The Court warned Dad that he risked being found in contempt, and provided the following admonition as to how to "purge" the contempt, from which one might reasonably infer additional details of Dad's behavior:

(a) Mr. Greene may not indoctrinate the child in a manner which promotes the child's alienation from Judaism.

(b) Mr. Greene shall not take the child to church (whether to church services or Sunday School or church education programs); nor engage the child in prayer or Bible study if it promotes rejection rather than acceptance, of the child's . . . Jewish self-identity.

(c) Mr. Greene shall not share his religious beliefs with the child if those beliefs cause the child emotional distress or worry about the child's mother or the child herself. Thus, for example, Mr. Greene may have pictures of Jesus Christ hanging on the walls of his residence. But, Mr. Greene may not take the child to religious services where they receive the message that adults or children who do not accept Jesus Christ as their Lord and Savior are destined to burn in hell. Further, he may not pray Christian prayers with the child, play Christian songs with the child present, read the Bible to the child or in any way attempt to indoctrinate the child into the Christian Faith.

(d) Neither party is to talk negatively or derogatory about the other party's religion in the presence of the child, and there shall be no derogatory comments that could be construed as anti-Semitic of any nature, meaning Mr. Greene shall no longer refer to Ms. Greene's parents, who are Jewish, by any numbers or anything similar to that.

Mr. Greene shall ensure that these rules are followed by persons whom he allows the child to be in the presence of or have contact with. No secondary person shall teach or read the Bible to the child, or pray any Christian prayers, or otherwise attempt to indoctrinate the child into the Christian faith.

Even assuming that Dad was doing the obnoxious stuff we can infer from the details, why didn't making any of this order trouble the judge?

Friday, September 24, 2010

Are You and Your Fiancee Working From The Same Blueprint? The Pre-Nup Conversation as Marriage Insurance

Over at Gitlin Law Blog, Illinois family law attorney Joe Gitlin muses that marriages break down when (to use a metaphor which dates both him and me) the spouses aren't "building from the same blueprint".

This is consistent with my take: the crux of the decision to divorce isn't usually specifically about money, or sex, or intimacy, it's that moment, a year, a decade, four decades into the marriage, when one spouse says "This ISN'T the deal I thought I signed on for!"


I consult with folks frequently about whether they need, or want, a pre-marital agreement.

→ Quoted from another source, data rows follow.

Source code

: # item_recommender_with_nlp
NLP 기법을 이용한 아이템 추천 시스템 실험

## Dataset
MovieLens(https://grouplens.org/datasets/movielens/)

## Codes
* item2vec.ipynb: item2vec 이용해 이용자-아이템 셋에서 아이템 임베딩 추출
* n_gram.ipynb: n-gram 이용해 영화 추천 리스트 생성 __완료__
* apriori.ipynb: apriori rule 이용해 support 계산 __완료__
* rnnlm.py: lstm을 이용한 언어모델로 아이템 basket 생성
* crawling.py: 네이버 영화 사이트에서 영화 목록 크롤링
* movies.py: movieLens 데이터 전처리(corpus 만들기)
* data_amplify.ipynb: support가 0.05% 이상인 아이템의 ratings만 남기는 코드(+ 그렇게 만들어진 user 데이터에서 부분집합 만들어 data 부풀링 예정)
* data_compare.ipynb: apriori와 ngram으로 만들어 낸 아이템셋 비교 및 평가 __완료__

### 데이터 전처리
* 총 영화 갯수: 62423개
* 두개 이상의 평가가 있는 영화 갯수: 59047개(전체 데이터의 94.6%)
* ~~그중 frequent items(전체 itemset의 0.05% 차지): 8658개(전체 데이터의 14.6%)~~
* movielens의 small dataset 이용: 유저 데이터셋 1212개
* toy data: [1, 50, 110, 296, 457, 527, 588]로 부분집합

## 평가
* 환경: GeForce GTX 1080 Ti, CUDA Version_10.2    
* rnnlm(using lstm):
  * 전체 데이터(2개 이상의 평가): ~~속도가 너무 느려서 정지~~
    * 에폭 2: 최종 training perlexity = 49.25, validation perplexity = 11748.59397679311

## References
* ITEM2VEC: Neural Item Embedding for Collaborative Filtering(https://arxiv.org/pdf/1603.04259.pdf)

The first part of that conversation explores whether the client, and the spouse-to-be, have ever talked seriously about the sorts of things that a pre-marital agreement might address: who's going to control the money? Are both spouses going to have accounts for "their own" money, and a joint "pot" out of which they'll pay joint expenses? Is the plan that one spouse will work, and the other will be a stay-at-home parent for a number of years? If one owns a house, what's the other's expectation as to what's going to happen with that house after the marriage?

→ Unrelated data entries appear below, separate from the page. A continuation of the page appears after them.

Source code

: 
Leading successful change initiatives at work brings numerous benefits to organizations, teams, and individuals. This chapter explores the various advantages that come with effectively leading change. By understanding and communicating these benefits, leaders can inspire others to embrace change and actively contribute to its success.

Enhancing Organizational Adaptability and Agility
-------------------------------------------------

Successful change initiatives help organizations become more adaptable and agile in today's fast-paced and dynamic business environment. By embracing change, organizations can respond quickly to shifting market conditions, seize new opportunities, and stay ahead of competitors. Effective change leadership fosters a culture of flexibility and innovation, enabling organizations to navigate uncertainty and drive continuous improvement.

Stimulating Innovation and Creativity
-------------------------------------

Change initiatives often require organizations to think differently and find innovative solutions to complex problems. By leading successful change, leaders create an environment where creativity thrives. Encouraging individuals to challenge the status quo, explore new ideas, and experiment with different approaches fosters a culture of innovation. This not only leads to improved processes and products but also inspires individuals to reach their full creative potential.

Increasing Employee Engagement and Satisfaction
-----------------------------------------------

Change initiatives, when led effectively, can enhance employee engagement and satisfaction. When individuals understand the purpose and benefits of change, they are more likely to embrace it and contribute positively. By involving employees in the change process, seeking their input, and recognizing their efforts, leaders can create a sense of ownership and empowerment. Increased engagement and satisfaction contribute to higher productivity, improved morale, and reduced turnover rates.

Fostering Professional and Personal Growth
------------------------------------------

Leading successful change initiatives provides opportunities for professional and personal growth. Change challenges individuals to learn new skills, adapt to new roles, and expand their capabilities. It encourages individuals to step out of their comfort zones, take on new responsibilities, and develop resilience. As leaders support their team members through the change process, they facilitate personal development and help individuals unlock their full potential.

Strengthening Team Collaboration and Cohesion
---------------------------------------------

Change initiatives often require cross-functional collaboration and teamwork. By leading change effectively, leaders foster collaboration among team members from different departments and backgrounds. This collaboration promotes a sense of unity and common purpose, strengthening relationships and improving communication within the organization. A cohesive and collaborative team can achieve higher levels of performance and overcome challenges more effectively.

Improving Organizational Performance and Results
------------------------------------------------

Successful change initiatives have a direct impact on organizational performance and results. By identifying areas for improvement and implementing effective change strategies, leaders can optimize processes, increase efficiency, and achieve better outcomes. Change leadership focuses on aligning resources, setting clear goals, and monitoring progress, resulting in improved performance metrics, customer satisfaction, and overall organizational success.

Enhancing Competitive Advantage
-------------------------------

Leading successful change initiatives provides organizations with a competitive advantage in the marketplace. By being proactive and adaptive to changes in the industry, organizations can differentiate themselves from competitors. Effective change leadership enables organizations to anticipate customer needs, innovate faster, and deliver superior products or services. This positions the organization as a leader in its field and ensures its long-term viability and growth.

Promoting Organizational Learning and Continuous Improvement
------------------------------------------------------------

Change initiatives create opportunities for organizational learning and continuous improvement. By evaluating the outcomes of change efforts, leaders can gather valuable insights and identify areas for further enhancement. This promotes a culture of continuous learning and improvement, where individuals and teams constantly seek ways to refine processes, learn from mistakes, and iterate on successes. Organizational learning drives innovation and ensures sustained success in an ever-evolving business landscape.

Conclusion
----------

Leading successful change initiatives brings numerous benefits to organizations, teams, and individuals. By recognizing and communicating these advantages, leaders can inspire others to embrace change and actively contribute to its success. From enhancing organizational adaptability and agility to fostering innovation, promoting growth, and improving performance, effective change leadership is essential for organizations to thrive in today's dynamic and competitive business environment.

Even if folks are okay with the "off-the-shelf" marriage contract, if they understand it, and each understands in advance what the other's expectations are, the chances that they'll manage a lasting marriage are increased.

With all respect to my friends in the floral, couture, and catering industries, marriage planning's less romantic, but more important than wedding planning, and almost nothing is less romantic than divorce court...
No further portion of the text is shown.